For there will be no general election in 2014 or any other year – at least not one that the non-China world might recognise as being worthy of the name. Already we see the strategy emerging. The registered political parties, in their advised view, met with the requirements of the Khaiyum decree in that they have declared their personal assets and those of their children – that is, those under the age of 18. Here it seems that Aiyaz Sayed-Khaiyum, not for the first time, has stuffed up the decree, but that should be no incentive for glee among the party faithful. For Khaiyum still holds all the cards. Another correcting decree is not out of the question. Nor is an investigation by the regime-controlled military-police-courts apparatus to eliminate party officials and activists on trumped up charges.
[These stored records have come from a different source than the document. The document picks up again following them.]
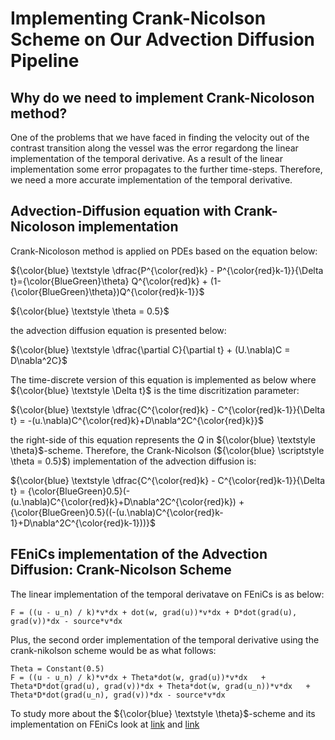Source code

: # Implementing Crank-Nicolson Scheme on Our Advection Diffusion Pipeline
## Why do we need to implement Crank-Nicoloson method?
One of the problems that we have faced in finding the velocity out of the contrast transition along the vessel was the error regardong the linear implementation of the temporal derivative. As a result of the linear implementation some error propagates to the further time-steps. Therefore, we need a more accurate implementation of the temporal derivative.
## Advection-Diffusion equation with Crank-Nicoloson implementation
Crank-Nicoloson method is applied on PDEs based on the equation below:

${\color{blue} \textstyle \dfrac{P^{\color{red}k} - P^{\color{red}k-1}}{\Delta t}={\color{BlueGreen}\theta} Q^{\color{red}k} + (1-{\color{BlueGreen}\theta})Q^{\color{red}k-1}}$

${\color{blue} \textstyle \theta = 0.5}$

the advection diffusion equation is presented below:

${\color{blue} \textstyle \dfrac{\partial C}{\partial t} + (U.\nabla)C = D\nabla^2C}$

The time-discrete version of this equation is implemented as below where ${\color{blue} \textstyle \Delta t}$ is the time discritization parameter:

${\color{blue} \textstyle \dfrac{C^{\color{red}k} - C^{\color{red}k-1}}{\Delta t} = -(u.\nabla)C^{\color{red}k}+D\nabla^2C^{\color{red}k}}$

the right-side of this equation represents the $Q$ in ${\color{blue} \textstyle \theta}$-scheme. Therefore, the Crank-Nicolson (${\color{blue} \scriptstyle \theta = 0.5}$) implementation of the advection diffusion is:

${\color{blue} \textstyle \dfrac{C^{\color{red}k} - C^{\color{red}k-1}}{\Delta t} = {\color{BlueGreen}0.5}(-(u.\nabla)C^{\color{red}k}+D\nabla^2C^{\color{red}k}) + {\color{BlueGreen}0.5}((-(u.\nabla)C^{\color{red}k-1}+D\nabla^2C^{\color{red}k-1}))}$

## FEniCs implementation of the Advection Diffusion: Crank-Nicolson Scheme

The linear implementation of the temporal derivatave on FEniCs is as below:

```
F = ((u - u_n) / k)*v*dx + dot(w, grad(u))*v*dx	+ D*dot(grad(u), grad(v))*dx - source*v*dx
```

Plus, the second order implementation of the temporal derivative using the crank-nikolson scheme would be as what follows:

```
Theta = Constant(0.5)
F = ((u - u_n) / k)*v*dx + Theta*dot(w, grad(u))*v*dx	+ Theta*D*dot(grad(u), grad(v))*dx + Theta*dot(w, grad(u_n))*v*dx	+ Theta*D*dot(grad(u_n), grad(v))*dx - source*v*dx
```

To study more about the ${\color{blue} \textstyle \theta}$-scheme and its implementation on FEniCs look at [link](https://home.simula.no/~hpl/homepage/fenics-tutorial/release-1.0-nonabla/webm/timedep.html) and [link](https://en.wikipedia.org/wiki/Crank–Nicolson_method)
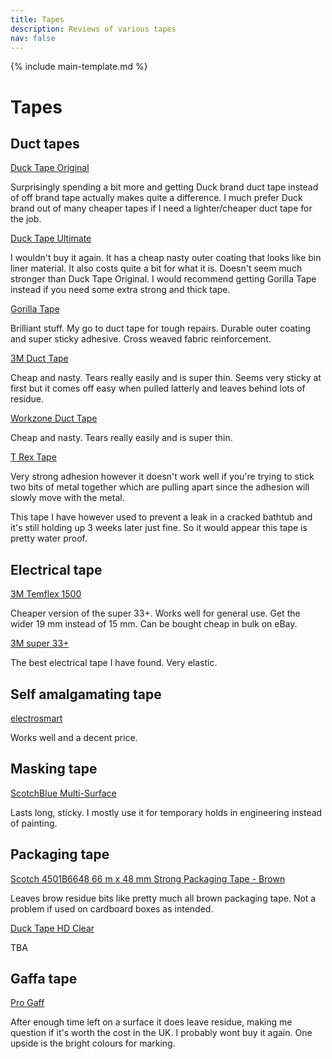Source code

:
 ```yaml
---
title: Tapes
description: Reviews of various tapes
nav: false
---
```


{% include main-template.md %}

# Tapes

## Duct tapes

[Duck Tape Original](https://www.amazon.co.uk/gp/product/B0051HEDB4/)

Surprisingly spending a bit more and getting Duck brand duct tape instead of off brand tape actually makes quite a difference. I much prefer Duck brand out of many cheaper tapes if I need a lighter/cheaper duct tape for the job.

[Duck Tape Ultimate](https://www.amazon.co.uk/gp/product/B005VOKMN0/)

I wouldn't buy it again. It has a cheap nasty outer coating that looks like bin liner material. It also costs quite a bit for what it is. Doesn't seem much stronger than Duck Tape Original. I would recommend getting Gorilla Tape instead if you need some extra strong and thick tape.

[Gorilla Tape](https://www.amazon.co.uk/gp/product/B001W030HM)

Brilliant stuff. My go to duct tape for tough repairs. Durable outer coating and super sticky adhesive. Cross weaved fabric reinforcement.

[3M Duct Tape](https://www.lidl.com/products/326846_B)

Cheap and nasty. Tears really easily and is super thin. Seems very sticky at first but it comes off easy when pulled latterly and leaves behind lots of residue.

[Workzone Duct Tape](https://www.aldi.co.uk/duct-tape-50m/p/093072007548400)

Cheap and nasty. Tears really easily and is super thin.

[T Rex Tape](https://www.amazon.co.uk/gp/product/B012APXT96/)

Very strong adhesion however it doesn't work well if you're trying to stick two bits of metal together which are pulling apart since the adhesion will slowly move with the metal.

This tape I have however used to prevent a leak in a cracked bathtub and it's still holding up 3 weeks later just fine. So it would appear this tape is pretty water proof.

## Electrical tape

[3M Temflex 1500](https://www.amazon.co.uk/TROT1925-Temflex-1500-Vinyl-Electrical-Insulation-quality/dp/B002Z7Z5VU)

Cheaper version of the super 33+. Works well for general use. Get the wider 19 mm instead of 15 mm. Can be bought cheap in bulk on eBay.

[3M super 33+]()

The best electrical tape I have found. Very elastic.

## Self amalgamating tape

[electrosmart](https://www.amazon.co.uk/gp/product/B003A5MRF8/)

Works well and a decent price.

## Masking tape

[ScotchBlue Multi-Surface](https://www.amazon.co.uk/gp/product/B084B8PBHG/)

Lasts long, sticky. I mostly use it for temporary holds in engineering instead of painting.

## Packaging tape

[Scotch 4501B6648 66 m x 48 mm Strong Packaging Tape - Brown](https://www.amazon.co.uk/Scotch-4501B6648-Strong-Packaging-Tape/dp/B00P8TVFIO/)

Leaves brow residue bits like pretty much all brown packaging tape. Not a problem if used on cardboard boxes as intended.

[Duck Tape HD Clear](https://www.amazon.co.uk/Duck-Heavy-Duty-Packaging-Tape/dp/B00CDNK6RE)

TBA

## Gaffa tape

[Pro Gaff](https://www.amazon.co.uk/Pro-Gaff-RS127GN24X25-Fluorescent-Matt-Cloth/dp/B00XTV8VMQ/)

After enough time left on a surface it does leave residue, making me question if it's worth the cost in the UK. I probably wont buy it again. One upside is the bright colours for marking.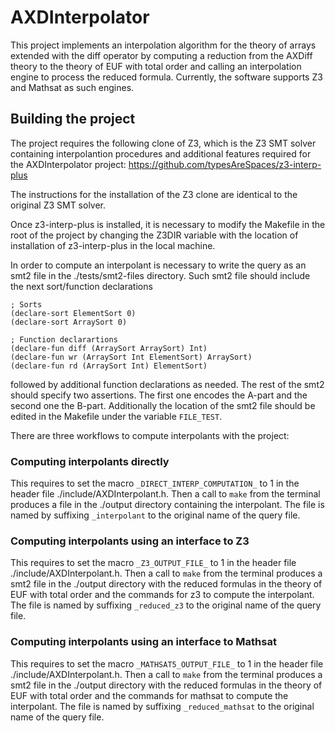 # AXDInterpolator

This project implements an interpolation algorithm for the theory of
arrays extended with the diff operator by computing a reduction from the AXDiff
theory to the theory of EUF with total order and calling an interpolation engine
to process the reduced formula. Currently, the software supports Z3 and Mathsat 
as such engines.

## Building the project

The project requires the following clone of Z3, which is the Z3 SMT solver
containing interpolantion procedures and additional features required for
the AXDInterpolator project: 
https://github.com/typesAreSpaces/z3-interp-plus

The instructions for the installation of the Z3 clone are identical to 
the original Z3 SMT solver.

Once z3-interp-plus is installed, it is necessary to modify the Makefile in the root
of the project by changing the Z3DIR variable with the location of installation of z3-interp-plus
in the local machine.

In order to compute an interpolant is necessary to write the query as an smt2 file 
in the ./tests/smt2-files directory. Such smt2 file should include the next 
sort/function declarations

```
; Sorts
(declare-sort ElementSort 0)
(declare-sort ArraySort 0)

; Function declarartions
(declare-fun diff (ArraySort ArraySort) Int)
(declare-fun wr (ArraySort Int ElementSort) ArraySort)
(declare-fun rd (ArraySort Int) ElementSort)
```

followed by additional function declarations as needed. The rest of the
smt2 should specify two assertions. The first one encodes the
A-part and the second one the B-part. Additionally the location of the smt2 file
should be edited in the Makefile under the variable ``FILE_TEST``.

There are three workflows to compute interpolants with the project:

### Computing interpolants directly
This requires to set the macro ``_DIRECT_INTERP_COMPUTATION_`` to 1
in the header file ./include/AXDInterpolant.h. Then a call to ``make`` from the
terminal produces a file in the ./output directory containing the interpolant.
The file is named by suffixing `_interpolant` to the original name of the query file. 

### Computing interpolants using an interface to Z3
This requires to set the macro ``_Z3_OUTPUT_FILE_`` to 1
in the header file ./include/AXDInterpolant.h. Then a call to ``make`` from the
terminal produces a smt2 file in the ./output directory with the reduced formulas
in the theory of EUF with total order and the commands for z3 to compute the interpolant.
The file is named by suffixing `_reduced_z3` to the original name of the query file. 


### Computing interpolants using an interface to Mathsat
This requires to set the macro ``_MATHSAT5_OUTPUT_FILE_`` to 1
in the header file ./include/AXDInterpolant.h. Then a call to ``make`` from the
terminal produces a smt2 file in the ./output directory with the reduced formulas
in the theory of EUF with total order and the commands for mathsat to compute the interpolant.
The file is named by suffixing `_reduced_mathsat` to the original name of the query file. 
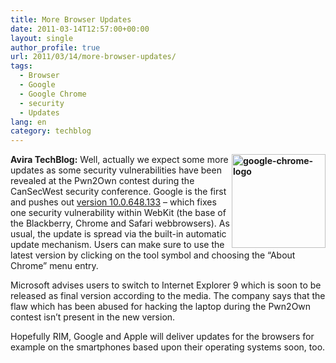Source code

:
 ```yaml
---
title: More Browser Updates
date: 2011-03-14T12:57:00+00:00
layout: single
author_profile: true
url: 2011/03/14/more-browser-updates/
tags:
  - Browser
  - Google
  - Google Chrome
  - security
  - Updates
lang: en
category: techblog
---
```

**[<img title="google-chrome-logo" border="0" alt="google-chrome-logo" align="right" src="http://lh6.ggpht.com/_vaUVXcmC3OI/TX4Jot8NQdI/AAAAAAAADsE/lCQv4385M8M/google-chrome-logo_thumb%5B3%5D.png?imgmax=800" width="150" height="150" />](http://lh4.ggpht.com/_vaUVXcmC3OI/TX4Jl3iO_WI/AAAAAAAADsA/xSy521juU4s/s1600-h/google-chrome-logo%5B5%5D.png)Avira TechBlog:** Well, actually we expect some more updates as some security vulnerabilities have been revealed at the Pwn2Own contest during the CanSecWest security conference. Google is the first and pushes out [version 10.0.648.133](http://googlechromereleases.blogspot.com/2011/03/stable-and-beta-channel-updates.html) – which fixes one security vulnerability within WebKit (the base of the Blackberry, Chrome and Safari webbrowsers). As usual, the update is spread via the built-in automatic update mechanism. Users can make sure to use the latest version by clicking on the tool symbol and choosing the “About Chrome” menu entry.

Microsoft advises users to switch to Internet Explorer 9 which is soon to be released as final version according to the media. The company says that the flaw which has been abused for hacking the laptop during the Pwn2Own contest isn’t present in the new version.

Hopefully RIM, Google and Apple will deliver updates for the browsers for example on the smartphones based upon their operating systems soon, too.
For if – read when – Bainimarama can jail or otherwise dismantle all opposition, what need is there for an election? In an echo of the People’s Charter (whatever happened to that?) he would declare himself accepted by the people and carry on business as usual.

He will not and cannot sanction any election that contains the remotest risk of his defeat. He might as well offer to swap places with George Speight.  Remember, there is still a warrant for his arrest on sedition charges and any independent police force will still want to interview him as their primary person of interest in the November 2000 CRW murders.

A bald statement of his acceptance by the people, then, seems the most likely outcome though a rigged election is still possible. For Bainimarama must know by now that he cannot win in any free and fair election – in the internationally accepted sense – gauge of the populace’s will. Of course they’ll smile at his village visits, accept his handouts and praise his “achievements”. But they will not vote for him in a secret ballot.

For they know his record – and he knows theirs. Bainimarama famously stated that he did not trust the people and he can hardly complain if he finds that the people reciprocate.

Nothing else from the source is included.